[Supplied information Boundary: Start]

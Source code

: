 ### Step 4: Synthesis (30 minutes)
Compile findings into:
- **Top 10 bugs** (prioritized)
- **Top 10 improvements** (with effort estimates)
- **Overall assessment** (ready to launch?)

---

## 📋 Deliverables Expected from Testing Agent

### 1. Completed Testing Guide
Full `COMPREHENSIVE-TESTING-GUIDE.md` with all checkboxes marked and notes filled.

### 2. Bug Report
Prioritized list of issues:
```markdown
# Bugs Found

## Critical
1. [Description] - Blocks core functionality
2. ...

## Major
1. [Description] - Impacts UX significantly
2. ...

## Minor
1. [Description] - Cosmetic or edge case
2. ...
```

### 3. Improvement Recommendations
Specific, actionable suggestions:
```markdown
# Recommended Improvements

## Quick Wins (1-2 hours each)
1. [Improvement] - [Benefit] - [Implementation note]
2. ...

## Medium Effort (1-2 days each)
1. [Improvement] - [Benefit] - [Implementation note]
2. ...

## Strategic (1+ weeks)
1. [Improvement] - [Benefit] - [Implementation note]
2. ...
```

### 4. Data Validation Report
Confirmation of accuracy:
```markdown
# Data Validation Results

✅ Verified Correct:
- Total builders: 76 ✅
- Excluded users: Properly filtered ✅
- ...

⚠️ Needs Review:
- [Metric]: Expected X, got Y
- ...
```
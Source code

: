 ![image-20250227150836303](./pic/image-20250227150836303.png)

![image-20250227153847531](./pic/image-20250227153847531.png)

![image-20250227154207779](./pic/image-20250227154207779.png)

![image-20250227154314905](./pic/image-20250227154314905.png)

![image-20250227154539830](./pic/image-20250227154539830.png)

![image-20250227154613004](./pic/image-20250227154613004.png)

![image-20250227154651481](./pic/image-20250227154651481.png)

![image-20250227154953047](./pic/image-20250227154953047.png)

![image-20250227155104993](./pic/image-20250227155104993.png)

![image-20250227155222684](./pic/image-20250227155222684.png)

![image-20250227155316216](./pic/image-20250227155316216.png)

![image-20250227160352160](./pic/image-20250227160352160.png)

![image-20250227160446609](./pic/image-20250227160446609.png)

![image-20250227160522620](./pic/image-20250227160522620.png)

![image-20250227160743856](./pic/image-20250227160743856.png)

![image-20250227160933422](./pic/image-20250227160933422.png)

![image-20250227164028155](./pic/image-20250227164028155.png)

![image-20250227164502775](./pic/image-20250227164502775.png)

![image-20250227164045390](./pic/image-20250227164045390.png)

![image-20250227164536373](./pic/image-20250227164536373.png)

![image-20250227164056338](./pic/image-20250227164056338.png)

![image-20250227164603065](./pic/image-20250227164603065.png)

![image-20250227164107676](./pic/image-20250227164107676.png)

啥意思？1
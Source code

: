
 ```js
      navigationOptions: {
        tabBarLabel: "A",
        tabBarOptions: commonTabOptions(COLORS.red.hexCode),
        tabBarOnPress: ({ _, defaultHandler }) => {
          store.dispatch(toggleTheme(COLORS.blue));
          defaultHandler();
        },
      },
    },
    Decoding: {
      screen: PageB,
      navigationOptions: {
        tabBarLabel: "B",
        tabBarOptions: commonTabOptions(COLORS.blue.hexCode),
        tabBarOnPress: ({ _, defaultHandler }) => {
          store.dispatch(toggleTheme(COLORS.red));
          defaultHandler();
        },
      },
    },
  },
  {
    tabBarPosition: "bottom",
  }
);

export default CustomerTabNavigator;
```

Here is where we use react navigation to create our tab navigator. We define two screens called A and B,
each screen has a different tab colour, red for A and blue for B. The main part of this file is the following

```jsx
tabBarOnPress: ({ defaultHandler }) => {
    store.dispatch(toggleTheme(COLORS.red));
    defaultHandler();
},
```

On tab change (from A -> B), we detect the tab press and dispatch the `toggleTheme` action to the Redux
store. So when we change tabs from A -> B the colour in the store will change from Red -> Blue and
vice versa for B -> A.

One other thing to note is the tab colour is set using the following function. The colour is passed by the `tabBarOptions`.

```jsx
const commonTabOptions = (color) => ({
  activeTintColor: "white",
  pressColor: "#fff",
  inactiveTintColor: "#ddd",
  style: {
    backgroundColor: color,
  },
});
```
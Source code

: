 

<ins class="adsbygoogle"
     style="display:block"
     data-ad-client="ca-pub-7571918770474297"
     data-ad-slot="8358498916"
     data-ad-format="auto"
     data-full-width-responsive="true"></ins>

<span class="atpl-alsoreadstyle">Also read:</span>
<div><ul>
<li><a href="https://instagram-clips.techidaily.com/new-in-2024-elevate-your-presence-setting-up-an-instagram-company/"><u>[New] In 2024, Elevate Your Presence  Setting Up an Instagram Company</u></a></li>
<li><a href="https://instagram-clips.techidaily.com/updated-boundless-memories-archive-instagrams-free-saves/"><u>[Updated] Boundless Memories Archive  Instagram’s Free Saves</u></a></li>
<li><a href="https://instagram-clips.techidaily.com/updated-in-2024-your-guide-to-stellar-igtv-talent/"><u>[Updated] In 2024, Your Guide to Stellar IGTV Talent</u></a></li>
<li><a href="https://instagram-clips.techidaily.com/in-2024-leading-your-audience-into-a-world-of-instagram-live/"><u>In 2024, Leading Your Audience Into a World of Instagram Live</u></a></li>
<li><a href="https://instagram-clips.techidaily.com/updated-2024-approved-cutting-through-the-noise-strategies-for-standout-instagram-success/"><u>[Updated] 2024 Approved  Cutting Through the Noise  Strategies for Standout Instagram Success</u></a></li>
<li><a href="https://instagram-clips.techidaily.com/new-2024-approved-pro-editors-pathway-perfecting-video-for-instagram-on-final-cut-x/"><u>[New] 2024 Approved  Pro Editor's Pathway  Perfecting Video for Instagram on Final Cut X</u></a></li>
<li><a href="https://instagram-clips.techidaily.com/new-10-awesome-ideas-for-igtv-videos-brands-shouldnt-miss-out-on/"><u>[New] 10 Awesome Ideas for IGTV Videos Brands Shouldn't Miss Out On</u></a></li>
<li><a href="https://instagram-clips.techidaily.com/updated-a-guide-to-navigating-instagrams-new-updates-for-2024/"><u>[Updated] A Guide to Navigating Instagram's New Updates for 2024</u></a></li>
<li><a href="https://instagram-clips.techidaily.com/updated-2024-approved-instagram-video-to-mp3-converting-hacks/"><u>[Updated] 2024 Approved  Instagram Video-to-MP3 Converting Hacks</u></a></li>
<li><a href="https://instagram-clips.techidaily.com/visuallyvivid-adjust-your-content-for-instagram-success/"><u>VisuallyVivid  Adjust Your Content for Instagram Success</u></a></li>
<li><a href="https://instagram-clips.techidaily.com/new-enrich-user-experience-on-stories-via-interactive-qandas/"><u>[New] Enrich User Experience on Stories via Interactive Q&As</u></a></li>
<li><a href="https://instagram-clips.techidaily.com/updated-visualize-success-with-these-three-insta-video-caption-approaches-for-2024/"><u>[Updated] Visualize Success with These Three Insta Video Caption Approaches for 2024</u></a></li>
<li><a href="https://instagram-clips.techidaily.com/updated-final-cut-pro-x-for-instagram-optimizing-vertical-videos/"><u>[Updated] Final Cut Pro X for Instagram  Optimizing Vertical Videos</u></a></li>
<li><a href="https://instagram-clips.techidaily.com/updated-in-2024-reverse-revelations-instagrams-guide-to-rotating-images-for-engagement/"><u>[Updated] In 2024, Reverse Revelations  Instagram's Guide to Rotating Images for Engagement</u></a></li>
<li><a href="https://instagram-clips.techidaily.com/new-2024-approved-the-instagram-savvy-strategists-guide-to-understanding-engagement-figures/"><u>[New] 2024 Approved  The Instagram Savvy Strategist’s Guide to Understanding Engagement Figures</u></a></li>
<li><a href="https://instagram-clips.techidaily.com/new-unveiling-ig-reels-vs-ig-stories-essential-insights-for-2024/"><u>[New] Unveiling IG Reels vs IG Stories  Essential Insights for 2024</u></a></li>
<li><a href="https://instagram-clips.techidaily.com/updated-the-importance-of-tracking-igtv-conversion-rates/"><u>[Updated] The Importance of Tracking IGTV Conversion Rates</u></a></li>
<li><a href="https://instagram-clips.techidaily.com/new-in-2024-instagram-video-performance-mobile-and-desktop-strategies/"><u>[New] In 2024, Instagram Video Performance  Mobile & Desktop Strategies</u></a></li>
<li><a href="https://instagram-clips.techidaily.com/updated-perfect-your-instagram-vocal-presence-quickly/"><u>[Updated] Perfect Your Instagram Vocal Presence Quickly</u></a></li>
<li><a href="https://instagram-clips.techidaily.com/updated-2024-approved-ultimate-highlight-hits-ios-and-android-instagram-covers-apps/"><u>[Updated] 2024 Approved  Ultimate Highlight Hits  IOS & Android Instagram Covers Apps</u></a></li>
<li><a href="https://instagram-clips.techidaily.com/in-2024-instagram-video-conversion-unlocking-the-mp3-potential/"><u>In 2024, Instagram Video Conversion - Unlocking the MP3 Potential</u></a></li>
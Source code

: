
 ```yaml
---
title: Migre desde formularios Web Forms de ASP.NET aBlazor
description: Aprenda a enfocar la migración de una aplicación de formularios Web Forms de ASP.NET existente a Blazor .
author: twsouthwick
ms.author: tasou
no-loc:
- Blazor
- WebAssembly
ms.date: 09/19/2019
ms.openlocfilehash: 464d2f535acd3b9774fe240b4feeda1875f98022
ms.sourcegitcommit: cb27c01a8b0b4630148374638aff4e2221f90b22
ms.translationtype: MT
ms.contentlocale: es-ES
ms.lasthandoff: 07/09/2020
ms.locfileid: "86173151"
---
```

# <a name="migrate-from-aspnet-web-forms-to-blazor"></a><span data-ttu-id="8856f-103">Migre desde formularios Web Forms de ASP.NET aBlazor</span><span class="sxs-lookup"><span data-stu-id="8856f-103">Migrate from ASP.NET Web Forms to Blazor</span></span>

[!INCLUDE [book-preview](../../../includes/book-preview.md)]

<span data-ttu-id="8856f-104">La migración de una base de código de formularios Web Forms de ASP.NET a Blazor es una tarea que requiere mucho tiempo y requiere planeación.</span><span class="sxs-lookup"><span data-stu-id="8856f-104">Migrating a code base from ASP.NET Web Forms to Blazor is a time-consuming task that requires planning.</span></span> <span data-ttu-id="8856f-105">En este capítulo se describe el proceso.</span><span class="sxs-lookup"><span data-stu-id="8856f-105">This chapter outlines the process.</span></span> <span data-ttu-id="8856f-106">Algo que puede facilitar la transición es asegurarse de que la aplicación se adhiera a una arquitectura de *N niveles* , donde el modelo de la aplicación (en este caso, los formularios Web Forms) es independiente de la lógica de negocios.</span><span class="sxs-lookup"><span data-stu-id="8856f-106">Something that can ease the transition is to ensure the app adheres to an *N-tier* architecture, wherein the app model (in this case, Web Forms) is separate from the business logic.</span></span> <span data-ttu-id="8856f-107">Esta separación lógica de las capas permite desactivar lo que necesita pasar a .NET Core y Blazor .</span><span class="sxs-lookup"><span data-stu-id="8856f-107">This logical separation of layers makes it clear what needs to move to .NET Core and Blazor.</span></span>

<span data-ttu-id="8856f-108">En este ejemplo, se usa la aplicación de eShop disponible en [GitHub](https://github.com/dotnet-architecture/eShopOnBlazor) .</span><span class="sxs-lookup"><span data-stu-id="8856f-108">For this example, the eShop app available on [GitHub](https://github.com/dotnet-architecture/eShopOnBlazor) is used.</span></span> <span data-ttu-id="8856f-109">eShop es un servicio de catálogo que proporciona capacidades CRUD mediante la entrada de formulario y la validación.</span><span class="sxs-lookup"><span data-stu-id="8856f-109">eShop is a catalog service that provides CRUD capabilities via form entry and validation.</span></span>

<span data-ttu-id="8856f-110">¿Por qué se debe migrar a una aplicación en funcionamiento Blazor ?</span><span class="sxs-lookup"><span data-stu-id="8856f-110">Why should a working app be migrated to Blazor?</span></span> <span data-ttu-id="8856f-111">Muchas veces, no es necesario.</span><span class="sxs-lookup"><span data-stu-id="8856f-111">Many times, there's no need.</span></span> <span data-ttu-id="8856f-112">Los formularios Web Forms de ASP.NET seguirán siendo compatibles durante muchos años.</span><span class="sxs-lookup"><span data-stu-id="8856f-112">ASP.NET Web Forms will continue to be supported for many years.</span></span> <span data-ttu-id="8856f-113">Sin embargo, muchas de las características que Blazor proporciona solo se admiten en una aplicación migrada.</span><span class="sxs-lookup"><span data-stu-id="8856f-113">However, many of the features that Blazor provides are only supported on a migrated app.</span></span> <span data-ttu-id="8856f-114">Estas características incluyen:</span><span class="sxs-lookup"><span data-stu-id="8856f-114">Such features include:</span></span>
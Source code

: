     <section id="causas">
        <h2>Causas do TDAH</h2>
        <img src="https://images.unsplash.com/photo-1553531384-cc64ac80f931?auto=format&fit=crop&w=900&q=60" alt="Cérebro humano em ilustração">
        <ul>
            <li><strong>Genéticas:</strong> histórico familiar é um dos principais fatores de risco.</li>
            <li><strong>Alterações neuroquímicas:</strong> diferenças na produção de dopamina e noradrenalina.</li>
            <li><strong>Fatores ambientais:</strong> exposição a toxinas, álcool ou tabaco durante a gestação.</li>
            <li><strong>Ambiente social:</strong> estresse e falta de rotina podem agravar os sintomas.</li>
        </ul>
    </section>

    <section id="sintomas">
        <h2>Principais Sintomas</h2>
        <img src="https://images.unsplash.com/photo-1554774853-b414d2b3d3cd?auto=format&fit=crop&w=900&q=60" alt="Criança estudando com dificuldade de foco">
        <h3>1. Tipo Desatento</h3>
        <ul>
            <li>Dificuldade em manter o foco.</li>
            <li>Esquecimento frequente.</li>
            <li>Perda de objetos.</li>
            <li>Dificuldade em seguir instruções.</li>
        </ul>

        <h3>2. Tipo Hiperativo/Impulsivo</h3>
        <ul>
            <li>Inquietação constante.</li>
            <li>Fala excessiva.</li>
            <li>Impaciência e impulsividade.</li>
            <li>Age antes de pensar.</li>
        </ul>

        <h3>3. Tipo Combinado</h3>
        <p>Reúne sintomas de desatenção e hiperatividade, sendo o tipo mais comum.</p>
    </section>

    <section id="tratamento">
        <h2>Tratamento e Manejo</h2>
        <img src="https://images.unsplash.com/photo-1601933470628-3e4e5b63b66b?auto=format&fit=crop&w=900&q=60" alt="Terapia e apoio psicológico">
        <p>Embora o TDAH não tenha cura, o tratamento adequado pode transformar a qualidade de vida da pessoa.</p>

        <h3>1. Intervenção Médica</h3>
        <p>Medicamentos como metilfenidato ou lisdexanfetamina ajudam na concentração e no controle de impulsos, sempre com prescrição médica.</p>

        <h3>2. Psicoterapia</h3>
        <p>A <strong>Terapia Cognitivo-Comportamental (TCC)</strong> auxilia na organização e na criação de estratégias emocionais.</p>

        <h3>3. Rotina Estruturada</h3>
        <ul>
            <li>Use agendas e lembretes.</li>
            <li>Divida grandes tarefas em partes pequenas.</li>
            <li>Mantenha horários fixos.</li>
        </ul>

[Supplied information Boundary: End]

Your task: Check every line of the records above for the string "foco". Copy those that hold it.

Result of the exercise:
        <img src="https://images.unsplash.com/photo-1554774853-b414d2b3d3cd?auto=format&fit=crop&w=900&q=60" alt="Criança estudando com dificuldade de foco">
            <li>Dificuldade em manter o foco.</li>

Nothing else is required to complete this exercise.